Task prompt:
Return each line in the records below that includes "profile".

Data:
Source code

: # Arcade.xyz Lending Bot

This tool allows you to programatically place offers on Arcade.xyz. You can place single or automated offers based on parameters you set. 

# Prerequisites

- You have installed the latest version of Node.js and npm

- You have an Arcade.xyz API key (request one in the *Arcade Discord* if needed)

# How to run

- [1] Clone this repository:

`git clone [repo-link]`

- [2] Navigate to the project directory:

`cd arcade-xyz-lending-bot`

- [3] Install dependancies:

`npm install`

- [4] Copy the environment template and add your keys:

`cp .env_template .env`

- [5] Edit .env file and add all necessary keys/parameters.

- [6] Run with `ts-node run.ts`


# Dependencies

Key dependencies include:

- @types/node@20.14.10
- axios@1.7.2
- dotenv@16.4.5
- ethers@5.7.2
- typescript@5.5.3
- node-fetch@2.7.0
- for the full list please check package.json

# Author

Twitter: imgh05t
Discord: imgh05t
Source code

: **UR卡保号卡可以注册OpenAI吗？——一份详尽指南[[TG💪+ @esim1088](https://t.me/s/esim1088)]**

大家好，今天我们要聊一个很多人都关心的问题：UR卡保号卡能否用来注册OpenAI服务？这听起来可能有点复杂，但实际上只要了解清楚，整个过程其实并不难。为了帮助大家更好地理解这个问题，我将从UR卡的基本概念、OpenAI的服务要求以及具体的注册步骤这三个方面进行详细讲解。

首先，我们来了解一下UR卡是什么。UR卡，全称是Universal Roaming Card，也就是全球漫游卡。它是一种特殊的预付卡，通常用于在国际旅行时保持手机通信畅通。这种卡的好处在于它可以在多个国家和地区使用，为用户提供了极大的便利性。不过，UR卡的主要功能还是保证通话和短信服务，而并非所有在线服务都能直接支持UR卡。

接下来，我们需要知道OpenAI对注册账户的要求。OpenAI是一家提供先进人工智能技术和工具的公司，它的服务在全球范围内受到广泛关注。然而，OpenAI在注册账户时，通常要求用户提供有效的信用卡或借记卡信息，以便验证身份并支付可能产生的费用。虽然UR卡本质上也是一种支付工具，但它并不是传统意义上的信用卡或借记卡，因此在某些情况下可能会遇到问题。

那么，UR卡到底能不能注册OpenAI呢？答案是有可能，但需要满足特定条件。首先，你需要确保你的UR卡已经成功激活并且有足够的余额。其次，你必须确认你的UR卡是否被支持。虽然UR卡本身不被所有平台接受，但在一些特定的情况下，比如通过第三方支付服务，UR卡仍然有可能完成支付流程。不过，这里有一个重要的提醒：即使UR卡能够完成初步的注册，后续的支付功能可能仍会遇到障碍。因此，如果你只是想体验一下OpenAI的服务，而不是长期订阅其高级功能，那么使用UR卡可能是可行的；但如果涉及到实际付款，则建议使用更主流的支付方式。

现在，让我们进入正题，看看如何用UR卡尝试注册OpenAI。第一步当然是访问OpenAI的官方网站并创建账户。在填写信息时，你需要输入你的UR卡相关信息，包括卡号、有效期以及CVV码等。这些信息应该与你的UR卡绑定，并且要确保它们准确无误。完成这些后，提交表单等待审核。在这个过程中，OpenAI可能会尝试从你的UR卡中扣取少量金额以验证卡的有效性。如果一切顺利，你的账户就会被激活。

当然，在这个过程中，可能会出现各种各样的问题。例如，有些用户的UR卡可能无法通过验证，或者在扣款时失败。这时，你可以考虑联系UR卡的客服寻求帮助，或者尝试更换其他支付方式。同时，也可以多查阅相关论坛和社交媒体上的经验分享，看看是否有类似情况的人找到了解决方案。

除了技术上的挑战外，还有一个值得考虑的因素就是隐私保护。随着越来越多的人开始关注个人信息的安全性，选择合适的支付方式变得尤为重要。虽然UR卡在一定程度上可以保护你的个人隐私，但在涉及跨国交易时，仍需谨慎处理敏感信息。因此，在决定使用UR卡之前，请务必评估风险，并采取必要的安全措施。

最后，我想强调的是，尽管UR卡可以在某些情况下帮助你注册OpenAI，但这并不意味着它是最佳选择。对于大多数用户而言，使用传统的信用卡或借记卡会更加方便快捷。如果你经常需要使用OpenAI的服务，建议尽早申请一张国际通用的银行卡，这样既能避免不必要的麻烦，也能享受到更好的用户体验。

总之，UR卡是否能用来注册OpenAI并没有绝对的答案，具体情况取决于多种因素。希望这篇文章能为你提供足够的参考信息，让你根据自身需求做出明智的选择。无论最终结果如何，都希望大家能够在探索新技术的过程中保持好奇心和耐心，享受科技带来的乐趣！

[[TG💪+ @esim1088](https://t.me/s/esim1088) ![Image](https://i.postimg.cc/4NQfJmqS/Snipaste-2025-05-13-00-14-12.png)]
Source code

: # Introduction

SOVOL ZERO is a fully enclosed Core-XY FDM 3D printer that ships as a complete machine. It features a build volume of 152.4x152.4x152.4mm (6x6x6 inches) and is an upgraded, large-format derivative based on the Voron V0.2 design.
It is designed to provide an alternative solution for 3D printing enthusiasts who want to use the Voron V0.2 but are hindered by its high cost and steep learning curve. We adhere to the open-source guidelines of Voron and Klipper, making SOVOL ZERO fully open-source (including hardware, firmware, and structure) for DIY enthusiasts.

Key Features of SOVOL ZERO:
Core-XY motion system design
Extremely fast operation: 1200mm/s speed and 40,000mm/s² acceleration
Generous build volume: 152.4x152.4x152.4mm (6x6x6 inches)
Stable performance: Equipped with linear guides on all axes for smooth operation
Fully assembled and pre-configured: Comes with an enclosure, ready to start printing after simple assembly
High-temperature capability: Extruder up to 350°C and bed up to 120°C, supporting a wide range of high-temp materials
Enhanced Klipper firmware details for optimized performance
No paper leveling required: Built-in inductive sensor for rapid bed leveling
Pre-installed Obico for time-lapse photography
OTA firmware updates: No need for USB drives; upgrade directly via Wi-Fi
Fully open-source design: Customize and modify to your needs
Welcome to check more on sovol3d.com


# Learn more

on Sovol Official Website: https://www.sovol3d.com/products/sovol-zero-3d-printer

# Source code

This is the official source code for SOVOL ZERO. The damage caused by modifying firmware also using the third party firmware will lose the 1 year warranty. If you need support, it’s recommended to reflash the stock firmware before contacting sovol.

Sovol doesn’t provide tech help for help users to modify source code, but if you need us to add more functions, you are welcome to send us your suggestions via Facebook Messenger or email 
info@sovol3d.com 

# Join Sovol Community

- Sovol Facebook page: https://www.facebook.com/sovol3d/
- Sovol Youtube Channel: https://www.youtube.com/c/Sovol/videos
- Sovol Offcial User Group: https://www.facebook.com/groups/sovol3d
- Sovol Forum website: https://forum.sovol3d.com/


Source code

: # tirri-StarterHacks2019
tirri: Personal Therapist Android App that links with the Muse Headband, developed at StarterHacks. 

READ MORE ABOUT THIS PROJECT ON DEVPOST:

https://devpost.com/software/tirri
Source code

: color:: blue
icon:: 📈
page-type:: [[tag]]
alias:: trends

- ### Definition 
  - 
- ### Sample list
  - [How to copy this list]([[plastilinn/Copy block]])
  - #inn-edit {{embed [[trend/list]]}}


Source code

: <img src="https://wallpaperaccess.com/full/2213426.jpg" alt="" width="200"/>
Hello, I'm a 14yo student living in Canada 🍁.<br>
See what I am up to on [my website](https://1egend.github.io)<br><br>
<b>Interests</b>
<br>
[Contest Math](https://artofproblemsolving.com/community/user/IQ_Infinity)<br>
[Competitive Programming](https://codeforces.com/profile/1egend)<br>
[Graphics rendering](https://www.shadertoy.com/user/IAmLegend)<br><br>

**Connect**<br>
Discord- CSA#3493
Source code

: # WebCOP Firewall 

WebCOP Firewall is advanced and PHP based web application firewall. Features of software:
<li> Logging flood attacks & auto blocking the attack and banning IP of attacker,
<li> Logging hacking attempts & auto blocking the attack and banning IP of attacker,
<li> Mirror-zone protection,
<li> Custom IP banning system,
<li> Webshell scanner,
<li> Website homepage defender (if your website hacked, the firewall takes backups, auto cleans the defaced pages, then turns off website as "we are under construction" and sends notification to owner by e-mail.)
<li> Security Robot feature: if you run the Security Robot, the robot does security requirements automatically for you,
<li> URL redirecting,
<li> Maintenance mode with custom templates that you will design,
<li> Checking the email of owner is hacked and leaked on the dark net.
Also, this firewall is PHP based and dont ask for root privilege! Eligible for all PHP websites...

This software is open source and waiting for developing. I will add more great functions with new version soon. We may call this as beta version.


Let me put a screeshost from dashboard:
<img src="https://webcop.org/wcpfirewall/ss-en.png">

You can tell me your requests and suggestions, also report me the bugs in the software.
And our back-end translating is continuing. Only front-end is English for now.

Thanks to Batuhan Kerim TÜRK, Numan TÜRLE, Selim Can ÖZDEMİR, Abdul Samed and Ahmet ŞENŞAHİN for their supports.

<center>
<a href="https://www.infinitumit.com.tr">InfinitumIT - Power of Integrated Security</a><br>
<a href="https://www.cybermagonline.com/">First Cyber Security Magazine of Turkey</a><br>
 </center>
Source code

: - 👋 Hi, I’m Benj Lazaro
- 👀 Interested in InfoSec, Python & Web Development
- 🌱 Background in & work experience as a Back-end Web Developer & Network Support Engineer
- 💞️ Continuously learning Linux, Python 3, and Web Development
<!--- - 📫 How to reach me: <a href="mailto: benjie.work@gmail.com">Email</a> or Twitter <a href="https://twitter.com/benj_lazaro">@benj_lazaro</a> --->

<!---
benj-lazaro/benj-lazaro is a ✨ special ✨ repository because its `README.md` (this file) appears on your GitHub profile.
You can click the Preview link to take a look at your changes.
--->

Solution to the exercise:
[Competitive Programming](https://codeforces.com/profile/1egend)<br>
benj-lazaro/benj-lazaro is a ✨ special ✨ repository because its `README.md` (this file) appears on your GitHub profile.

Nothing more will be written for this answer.